Businesses setting up in Qatar’s new special economic zones should be allowed to repatriate all of their revenue, investments and capital abroad, QNA reports.
The country’s Cabinet yesterday approved a draft law based on a proposal from Manateq, the company in charge of developing, maintaining and running the zones.
Once in effect, the law will regulate Manateq and give it a 50-year license to run the zones.
Businesses in the zones can also be entirely foreign-owned.

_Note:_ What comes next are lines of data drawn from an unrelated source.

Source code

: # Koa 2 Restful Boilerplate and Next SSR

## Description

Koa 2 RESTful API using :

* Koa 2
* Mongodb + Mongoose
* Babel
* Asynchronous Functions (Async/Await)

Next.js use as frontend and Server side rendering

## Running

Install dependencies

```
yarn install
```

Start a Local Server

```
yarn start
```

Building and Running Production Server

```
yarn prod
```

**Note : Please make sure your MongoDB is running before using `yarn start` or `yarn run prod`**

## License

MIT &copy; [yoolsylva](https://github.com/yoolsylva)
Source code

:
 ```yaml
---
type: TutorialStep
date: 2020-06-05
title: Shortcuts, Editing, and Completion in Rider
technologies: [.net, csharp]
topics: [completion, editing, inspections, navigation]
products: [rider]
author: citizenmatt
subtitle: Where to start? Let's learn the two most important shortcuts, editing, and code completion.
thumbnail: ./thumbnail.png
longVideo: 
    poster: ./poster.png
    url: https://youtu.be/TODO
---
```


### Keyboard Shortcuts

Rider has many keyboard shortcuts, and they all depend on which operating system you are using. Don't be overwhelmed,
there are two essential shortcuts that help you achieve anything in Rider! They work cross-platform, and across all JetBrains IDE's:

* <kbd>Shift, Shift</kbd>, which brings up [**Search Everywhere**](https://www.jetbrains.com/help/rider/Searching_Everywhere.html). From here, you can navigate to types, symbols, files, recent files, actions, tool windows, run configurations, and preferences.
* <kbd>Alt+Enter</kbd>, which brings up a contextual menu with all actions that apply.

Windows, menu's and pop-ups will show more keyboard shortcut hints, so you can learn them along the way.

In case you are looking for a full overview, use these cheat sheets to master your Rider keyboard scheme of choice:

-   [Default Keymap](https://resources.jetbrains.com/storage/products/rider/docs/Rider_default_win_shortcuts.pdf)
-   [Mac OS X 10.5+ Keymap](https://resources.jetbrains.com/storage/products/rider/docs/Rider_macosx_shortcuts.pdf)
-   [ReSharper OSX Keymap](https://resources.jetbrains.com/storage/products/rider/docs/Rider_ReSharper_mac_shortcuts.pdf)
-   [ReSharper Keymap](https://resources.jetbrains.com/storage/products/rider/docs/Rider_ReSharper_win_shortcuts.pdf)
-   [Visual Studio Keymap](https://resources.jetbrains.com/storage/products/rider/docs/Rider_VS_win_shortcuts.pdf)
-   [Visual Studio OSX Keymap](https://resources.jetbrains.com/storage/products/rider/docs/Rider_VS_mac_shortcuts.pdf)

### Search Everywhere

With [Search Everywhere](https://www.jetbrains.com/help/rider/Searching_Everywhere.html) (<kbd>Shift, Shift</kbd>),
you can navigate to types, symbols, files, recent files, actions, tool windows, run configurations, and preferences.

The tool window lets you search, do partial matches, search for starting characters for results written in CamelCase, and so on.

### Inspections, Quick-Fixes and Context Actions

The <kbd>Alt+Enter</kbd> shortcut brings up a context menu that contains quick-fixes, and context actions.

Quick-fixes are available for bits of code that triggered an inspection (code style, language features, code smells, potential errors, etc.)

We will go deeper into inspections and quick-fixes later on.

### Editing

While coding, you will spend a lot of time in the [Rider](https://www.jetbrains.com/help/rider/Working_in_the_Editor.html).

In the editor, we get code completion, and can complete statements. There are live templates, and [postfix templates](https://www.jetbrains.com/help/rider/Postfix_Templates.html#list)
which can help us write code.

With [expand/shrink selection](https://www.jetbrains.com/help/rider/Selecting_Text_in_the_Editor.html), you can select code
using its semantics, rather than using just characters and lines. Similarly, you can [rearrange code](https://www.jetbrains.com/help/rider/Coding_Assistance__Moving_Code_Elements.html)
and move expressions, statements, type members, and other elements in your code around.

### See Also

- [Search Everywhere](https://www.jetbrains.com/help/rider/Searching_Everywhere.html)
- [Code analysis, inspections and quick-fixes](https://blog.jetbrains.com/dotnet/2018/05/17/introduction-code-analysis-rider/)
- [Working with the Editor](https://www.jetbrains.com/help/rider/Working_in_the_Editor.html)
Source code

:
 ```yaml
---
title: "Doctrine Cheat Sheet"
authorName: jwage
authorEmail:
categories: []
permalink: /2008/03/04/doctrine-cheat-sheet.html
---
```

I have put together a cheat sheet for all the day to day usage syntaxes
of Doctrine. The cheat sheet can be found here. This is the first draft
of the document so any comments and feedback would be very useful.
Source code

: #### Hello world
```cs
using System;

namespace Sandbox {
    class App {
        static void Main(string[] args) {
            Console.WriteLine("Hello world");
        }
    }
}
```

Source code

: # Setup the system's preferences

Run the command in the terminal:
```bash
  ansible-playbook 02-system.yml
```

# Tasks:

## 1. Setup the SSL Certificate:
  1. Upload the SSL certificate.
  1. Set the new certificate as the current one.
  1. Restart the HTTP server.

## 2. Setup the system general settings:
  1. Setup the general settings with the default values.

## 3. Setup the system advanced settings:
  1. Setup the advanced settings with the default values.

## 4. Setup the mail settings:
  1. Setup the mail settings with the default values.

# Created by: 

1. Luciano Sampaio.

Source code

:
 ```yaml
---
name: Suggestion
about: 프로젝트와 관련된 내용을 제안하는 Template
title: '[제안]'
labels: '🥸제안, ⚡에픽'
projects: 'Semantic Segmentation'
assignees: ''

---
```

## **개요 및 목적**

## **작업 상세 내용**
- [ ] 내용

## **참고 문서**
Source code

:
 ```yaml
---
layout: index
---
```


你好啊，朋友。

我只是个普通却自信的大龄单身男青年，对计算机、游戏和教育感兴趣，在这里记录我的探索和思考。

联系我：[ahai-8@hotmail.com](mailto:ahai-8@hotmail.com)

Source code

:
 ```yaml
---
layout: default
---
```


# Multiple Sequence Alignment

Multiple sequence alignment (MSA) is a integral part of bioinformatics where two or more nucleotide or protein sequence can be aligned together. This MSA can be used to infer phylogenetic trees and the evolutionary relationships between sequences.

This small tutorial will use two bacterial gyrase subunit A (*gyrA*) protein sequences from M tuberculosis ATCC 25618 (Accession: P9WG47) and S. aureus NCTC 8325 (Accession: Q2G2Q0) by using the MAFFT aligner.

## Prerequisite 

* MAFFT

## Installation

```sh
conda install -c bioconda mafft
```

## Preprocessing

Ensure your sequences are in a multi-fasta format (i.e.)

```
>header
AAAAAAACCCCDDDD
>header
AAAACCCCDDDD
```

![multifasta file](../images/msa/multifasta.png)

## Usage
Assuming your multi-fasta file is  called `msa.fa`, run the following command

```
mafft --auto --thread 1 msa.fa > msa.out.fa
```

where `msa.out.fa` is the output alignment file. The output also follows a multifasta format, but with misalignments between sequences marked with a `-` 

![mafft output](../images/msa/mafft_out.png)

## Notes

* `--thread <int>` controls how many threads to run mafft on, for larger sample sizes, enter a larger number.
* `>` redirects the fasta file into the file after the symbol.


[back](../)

Apart from firms in the Qatar Science and Technology Park and under the Qatar Financial Center, all companies in the state are typically required to have a Qatari partner, who will own at least 51 percent.
According to the provisions of the new draft law, companies licensed to work in the zone would be subject only to the rules there, and would not need to get approvals, licenses or follow legislation that would apply to firms elsewhere in the country, QNA added.
What are the zones?
Economic zones are typically set up by governments to provide incentives for foreign investment, as well as create jobs and boost trade.
Plans have already been announced for state-run company Manateq to set up three economic zones in Ras Bufontas east of Al Wakrah Road; in Al Karana, south of the Industrial Area; and at Um Alhoul near Hamad port, south of Al Wakrah.
A joint venture between Qatar-based UrbaCon Trading & Contracting (UCC) and Spanish firm Sacyr was last year awarded a QR1.69 billion contract for design and construction of the Ras Bufontas zone, near Hamad International Airport.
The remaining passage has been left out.